La situación cultural argentina. 1963

Quien observe hoy atentamente la situación social y cultural de la Argentina advertirá la presencia de ciertos contrastes que no tienen una sencilla explicación. Sobre todo, si el observador se empeña en atenerse a ciertas pautas que, a fin de cuentas, no valen sino para cinco o seis países del mundo. La Argentina es un país de contrastes, como lo son la mayoría de aquellos del continente sudamericano, aunque, sin duda, mucho menos que los demás. Algunas reflexiones críticas pueden ayudar a entender esta situación.

La Argentina parece pasar por una crisis. Quienes la han conocido hace veinte años la notan empobrecida y estancada, juzgando por los déficit fácilmente apreciables en materia de servicios públicos. Y no falta quien de esa sola observación deduzca una teoría sobre el país. Si es cierto que la Argentina pasa por una crisis, no es menos cierto para nosotros, los argentinos, que se trata de una crisis de madurez. Quizá lo sea de ese estilo hasta en el campo de la economía, pues es innegable que el pasaje de una economía relativamente simple a una economía diversificada es una especie de madurez. Pero lo es sobre todo y sin ninguna duda en el orden de lo social y lo cultural.
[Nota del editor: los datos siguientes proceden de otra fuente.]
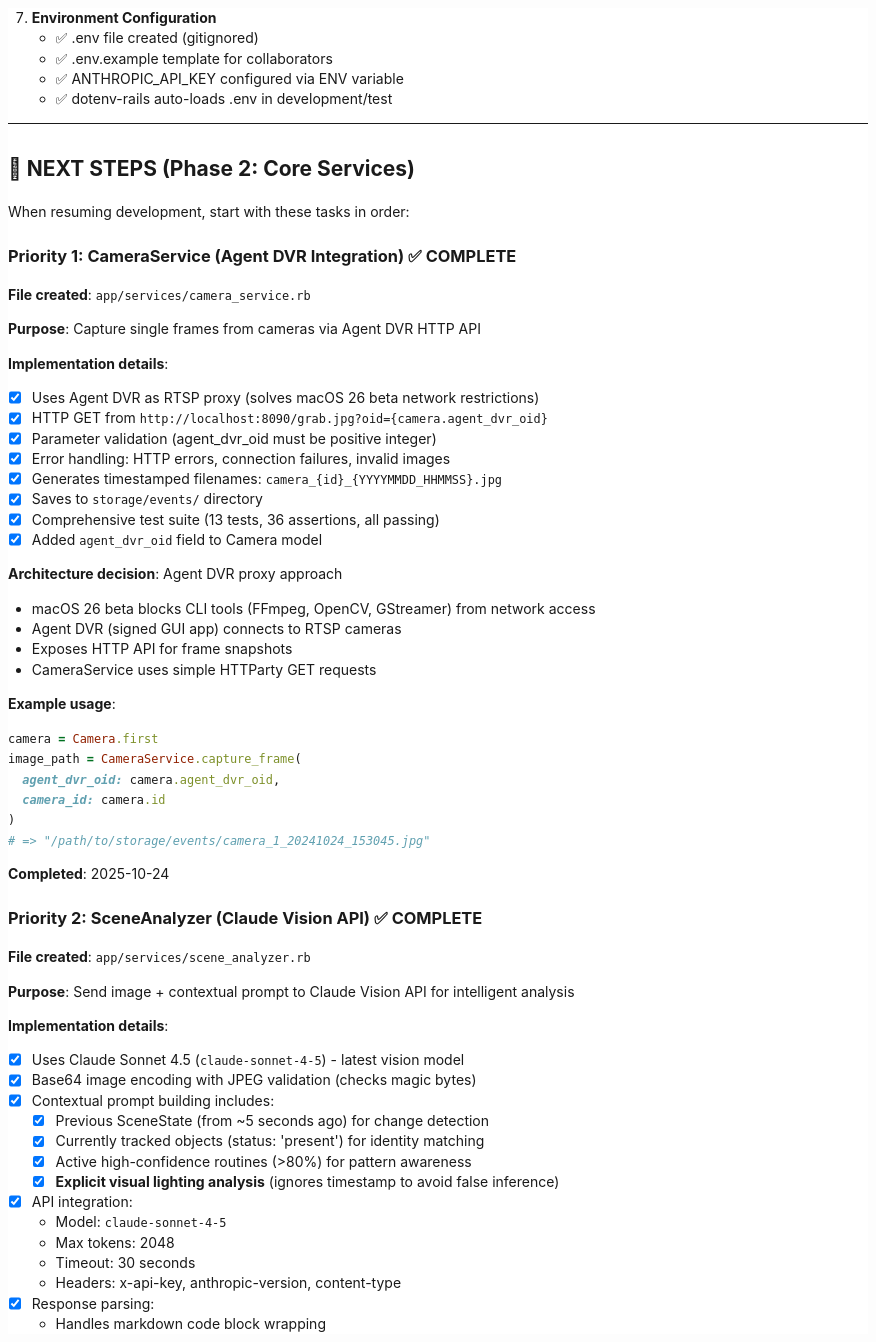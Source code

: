 7. **Environment Configuration**
   - ✅ .env file created (gitignored)
   - ✅ .env.example template for collaborators
   - ✅ ANTHROPIC_API_KEY configured via ENV variable
   - ✅ dotenv-rails auto-loads .env in development/test

---

## 🔄 NEXT STEPS (Phase 2: Core Services)

When resuming development, start with these tasks in order:

### Priority 1: CameraService (Agent DVR Integration) ✅ COMPLETE
**File created**: `app/services/camera_service.rb`

**Purpose**: Capture single frames from cameras via Agent DVR HTTP API

**Implementation details**:
- [x] Uses Agent DVR as RTSP proxy (solves macOS 26 beta network restrictions)
- [x] HTTP GET from `http://localhost:8090/grab.jpg?oid={camera.agent_dvr_oid}`
- [x] Parameter validation (agent_dvr_oid must be positive integer)
- [x] Error handling: HTTP errors, connection failures, invalid images
- [x] Generates timestamped filenames: `camera_{id}_{YYYYMMDD_HHMMSS}.jpg`
- [x] Saves to `storage/events/` directory
- [x] Comprehensive test suite (13 tests, 36 assertions, all passing)
- [x] Added `agent_dvr_oid` field to Camera model

**Architecture decision**: Agent DVR proxy approach
- macOS 26 beta blocks CLI tools (FFmpeg, OpenCV, GStreamer) from network access
- Agent DVR (signed GUI app) connects to RTSP cameras
- Exposes HTTP API for frame snapshots
- CameraService uses simple HTTParty GET requests

**Example usage**:
```ruby
camera = Camera.first
image_path = CameraService.capture_frame(
  agent_dvr_oid: camera.agent_dvr_oid,
  camera_id: camera.id
)
# => "/path/to/storage/events/camera_1_20241024_153045.jpg"
```

**Completed**: 2025-10-24

### Priority 2: SceneAnalyzer (Claude Vision API) ✅ COMPLETE
**File created**: `app/services/scene_analyzer.rb`

**Purpose**: Send image + contextual prompt to Claude Vision API for intelligent analysis

**Implementation details**:
- [x] Uses Claude Sonnet 4.5 (`claude-sonnet-4-5`) - latest vision model
- [x] Base64 image encoding with JPEG validation (checks magic bytes)
- [x] Contextual prompt building includes:
  - [x] Previous SceneState (from ~5 seconds ago) for change detection
  - [x] Currently tracked objects (status: 'present') for identity matching
  - [x] Active high-confidence routines (>80%) for pattern awareness
  - [x] **Explicit visual lighting analysis** (ignores timestamp to avoid false inference)
- [x] API integration:
  - Model: `claude-sonnet-4-5`
  - Max tokens: 2048
  - Timeout: 30 seconds
  - Headers: x-api-key, anthropic-version, content-type
- [x] Response parsing:
  - Handles markdown code block wrapping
En lo que hoy es el territorio argentino, los conquistadores españoles del siglo XVI encontraron una escasa población indígena; a causa de ello, hubo poca mestización y el país tuvo siempre un aire fuertemente europeo. Este rasgo se acentuó en la segunda mitad del siglo XIX, merced a la intensa ola de inmigración que recogió la Argentina, de modo que tanto la fisonomía de las ciudades como el aspecto de la gente evoca el recuerdo de los países del occidente de Europa. Buenos Aires, con sus seis millones de habitantes, es una ciudad que sorprende al observador desprevenido, que apenas puede explicarse su existencia.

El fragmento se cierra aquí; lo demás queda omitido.